Online search giant Google Inc. has signed a lease for nearly 200,000 square feet for three new office buildings in Kirkland.

The new lease represents a major expansion for Google (NASDAQ: GOOG) in Puget Sound, the backyard of its rival, Microsoft Corp. (NASDAQ: MSFT) of Redmond. The two companies are battling over online advertising and a variety of other web-based services.

Google, of Mountain View, Calif., already has a 400-person engineering office in Kirkland and a 30-person sales office in Seattle's Fremont neighborhood. The new buildings in Kirkland will also be devoted to engineering.

"The Kirkland office has been one of our more productive offices and we think this expansion will help it continue to build on that success," said Google spokeswoman Sunny Gettinger.

"Seattle is incredibly important because it's rich in engineering talent. It's important for people who want to live in the area to be able to work for Google," she said.

In Kirkland, Google will lease 195,000 square feet at Lakeview Plaza, 747 Sixth Ave. Lakeview Plaza is being developed by SRM Development LLC and the three-building complex is expected to be completed in the second quarter of next year.

Gettinger said Google would move into the new Kirkland space later this year, but declined to give a specific timeline or say how many people would work there.

In May, Google subleased an additional 60,000 square feet of office space from Getty Images Inc. (NYSE: GYI) in Fremont.

NW Mike
Aug 21, 2007, 5:59 AM
I know my wife will be ecstatic!
U Village to add trendy H&M

Seattle Times
"Guess what global retail giant is coming to town next year?

Hint: It's trendy. It's cheap. It's Swedish. It's not Ikea.

Fans of fashionable retailer H&M are used to making the pilgrimage to the Bay Area, Chicago or the company's flagship U.S. store on New York's Fifth Avenue, but they will likely find the same Euro-style garments in Seattle's University Village shopping center in the fall of 2008.

University Village spokeswoman Sarah Katsandres said construction on H&M's planned two-story location won't begin until after the first of the year. That's later than indicated on the retailing giant's fan-oriented Web page on MySpace, which said late last month that the store would open in the spring.

If the company follows its pattern of rapid proliferation in the Los Angeles and San Francisco Bay areas, more stores here could follow.

H&M will occupy a 18,000-square-foot space, slightly larger than Pottery Barn's University Village store.

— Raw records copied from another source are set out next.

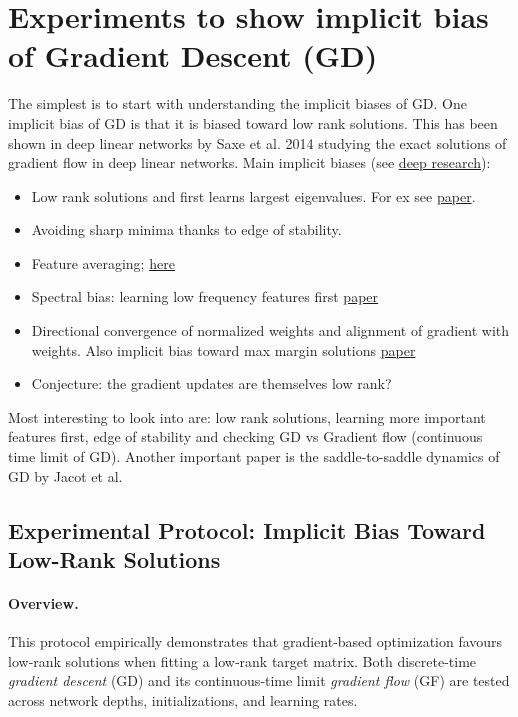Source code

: \documentclass[11pt]{article}
\begin{document}
\section*{Experiments to show implicit bias of Gradient Descent (GD)}
The simplest is to start with understanding the implicit biases of GD. One implicit bias of GD is that it is biased toward low rank solutions. This has been shown in deep linear networks by Saxe et al. 2014 studying the exact solutions of gradient flow in deep linear networks.
Main implicit biases (see \href{https://claude.ai/public/artifacts/c54b85ba-9f9b-4d01-8407-2e3a3ab4639b}{deep research}):
\begin{itemize}
    \item Low rank solutions and first learns largest eigenvalues. For ex see \href{https://arxiv.org/pdf/2011.13772}{paper}.
    \item Avoiding sharp minima thanks to edge of stability.
    \item Feature averaging; \href{https://arxiv.org/pdf/2410.10322}{here}
    \item Spectral bias: learning low frequency features first \href{https://arxiv.org/pdf/1806.08734}{paper}
    \item Directional convergence of normalized weights and alignment of gradient with weights. Also implicit bias toward max margin solutions \href{https://arxiv.org/pdf/2006.06657}{paper}
    \item Conjecture: the gradient updates are themselves low rank?
\end{itemize}
Most interesting to look into are: low rank solutions, learning more important features first, edge of stability and checking GD vs Gradient flow (continuous time limit of GD). Another important paper is the saddle-to-saddle dynamics of GD by Jacot et al.

\subsection*{Experimental Protocol: Implicit Bias Toward Low-Rank Solutions}
\label{sec:prot}

\paragraph{Overview.}
This protocol empirically demonstrates that gradient‐based optimization favours low‐rank solutions when fitting a low‐rank target matrix.  Both discrete-time \emph{gradient descent} (GD) and its continuous‐time limit \emph{gradient flow} (GF) are tested across network depths, initializations, and learning rates.
\end{document}
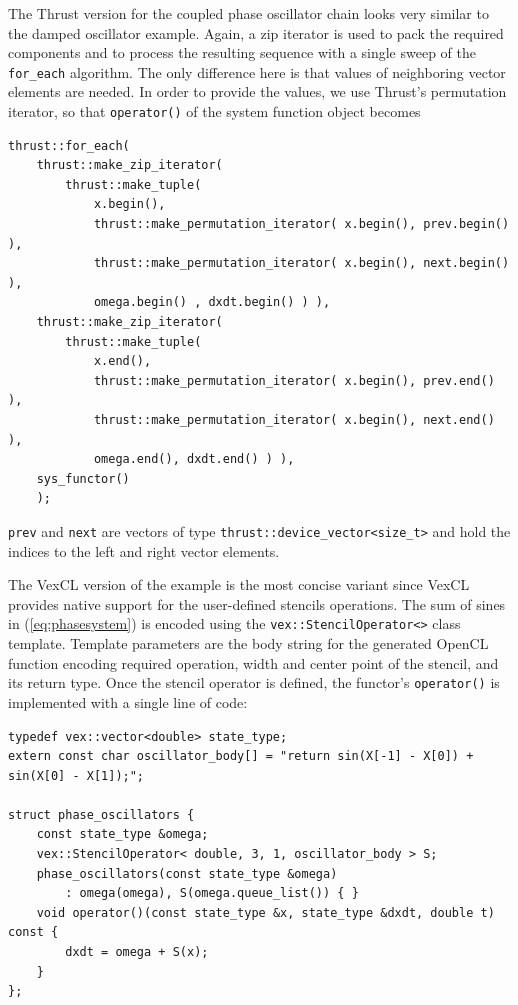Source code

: \documentclass[final]{siamltex}
\newcommand{\code}[1]{\lstinline|#1|}
\newcommand{\eqref}[1]{(\ref{#1})}
\begin{document}
The Thrust version for the coupled phase oscillator chain looks very similar to
the damped oscillator example. Again, a zip iterator is used to pack the required
components and to process the resulting sequence with a single sweep of the
\code{for_each} algorithm. The only difference here is that values of
neighboring vector elements are needed. In order to provide the values, we use Thrust's
permutation iterator, so that \code{operator()} of the system function object becomes
\begin{lstlisting}
thrust::for_each(
    thrust::make_zip_iterator(
        thrust::make_tuple(
            x.begin(),
            thrust::make_permutation_iterator( x.begin(), prev.begin() ),
            thrust::make_permutation_iterator( x.begin(), next.begin() ),
            omega.begin() , dxdt.begin() ) ),
    thrust::make_zip_iterator(
        thrust::make_tuple(
            x.end(),
            thrust::make_permutation_iterator( x.begin(), prev.end() ),
            thrust::make_permutation_iterator( x.begin(), next.end() ),
            omega.end(), dxdt.end() ) ),
    sys_functor()
    );
\end{lstlisting}
\code{prev} and \code{next} are vectors of type
\code{thrust::device_vector<size_t>} and hold the indices to the left and right vector
elements.

The VexCL version of the example is the most
concise variant since VexCL provides native support for the user-defined
stencils operations. The sum of sines in \eqref{eq:phasesystem} is encoded
using the \code{vex::StencilOperator<>} class template. Template parameters
are the body string for the generated OpenCL function encoding required
operation, width and center point of the stencil, and its return type. Once the
stencil operator is defined, the functor's \code{operator()} is implemented
with a single line of code:
\begin{lstlisting}
typedef vex::vector<double> state_type;
extern const char oscillator_body[] = "return sin(X[-1] - X[0]) + sin(X[0] - X[1]);";

struct phase_oscillators {
    const state_type &omega;
    vex::StencilOperator< double, 3, 1, oscillator_body > S;
    phase_oscillators(const state_type &omega)
        : omega(omega), S(omega.queue_list()) { }
    void operator()(const state_type &x, state_type &dxdt, double t) const {
        dxdt = omega + S(x);
    }
};
\end{lstlisting}
\end{document}
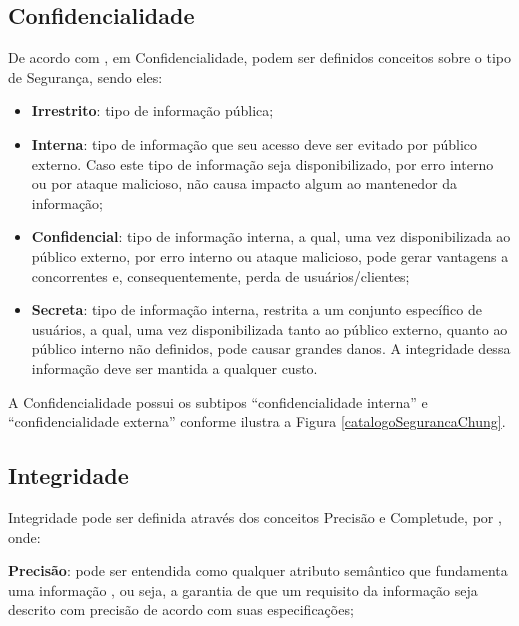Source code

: \subsection{Confidencialidade}
\label{subsec:confidencialidade}

De acordo com \cite{reis10classificaccao}, em Confidencialidade, podem ser definidos conceitos sobre o tipo de Segurança, sendo eles:

\begin{itemize}
	\item \textbf{Irrestrito}: tipo de informação pública; 
	
	\item \textbf{Interna}: tipo de informação que seu acesso deve ser evitado por público externo. Caso este tipo de informação seja disponibilizado, por erro interno ou por ataque malicioso, não causa impacto algum ao mantenedor da informação;
	
	\item \textbf{Confidencial}: tipo de informação interna, a qual, uma vez disponibilizada ao público externo, por erro interno ou ataque malicioso, pode gerar vantagens a concorrentes e, consequentemente, perda de usuários/clientes; 
	
	\item \textbf{Secreta}: tipo de informação interna, restrita a um conjunto específico de usuários, a qual, uma vez disponibilizada tanto ao público externo, quanto ao público interno não definidos, pode causar grandes danos. A integridade dessa informação deve ser mantida a qualquer custo.
\end{itemize} 

A Confidencialidade possui os subtipos “confidencialidade interna” e “confidencialidade externa” conforme ilustra a Figura \ref{catalogoSegurancaChung}.
 

\subsection{Integridade}
\label{subsec:integridade}
 
Integridade pode ser definida através dos conceitos Precisão e Completude, por \cite{chung2012non}, onde: 

\textbf{Precisão}: pode ser entendida como qualquer atributo semântico que fundamenta uma informação \cite{chung2012non}, ou seja, a garantia de que um requisito da informação seja descrito com precisão de acordo com suas especificações;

"We're very excited," Katsandres said.

The company couldn't be reached for comment Thursday.

H&M (formally Hennes & Mauritz) has come a long way since its founding in Sweden in 1947. The company operates 1,400 stores in 28 countries, and last year had sales of $10.1 billion. Profits were $1.6 billion — almost doubling in five years.

The company changes its collections to follow the latest fashion trends, keeps tight inventories and sells high volumes at low prices.

This savvy approach to fashion has made H&M hugely popular. The company's MySpace page — www.myspace.com/hmusa — has 74,570 "friends."

The first H&M store in the U.S. opened in New York in 2000, but it took the brand a while to reach the West Coast. The first Los Angeles-area store opened in 2005, and now it has six in Southern California and seven in the San Francisco area.
As of late May, H&M had 129 U.S. locations."
There also will be an H&M opening in Vancouver BC this fall!
Expect 4 H&M's in the Seattle area.

James Bond Agent 007
Aug 21, 2007, 6:36 AM
^
Where in U Village do they have room for another building? :???:

NEway it would have been nice if they'd put it downtown. Oh well.

destroybananas
Aug 22, 2007, 4:31 AM
Now finally something trully stylish. I was so tired of the old worn out look from A&F and Hollister. It makes me soooo happy!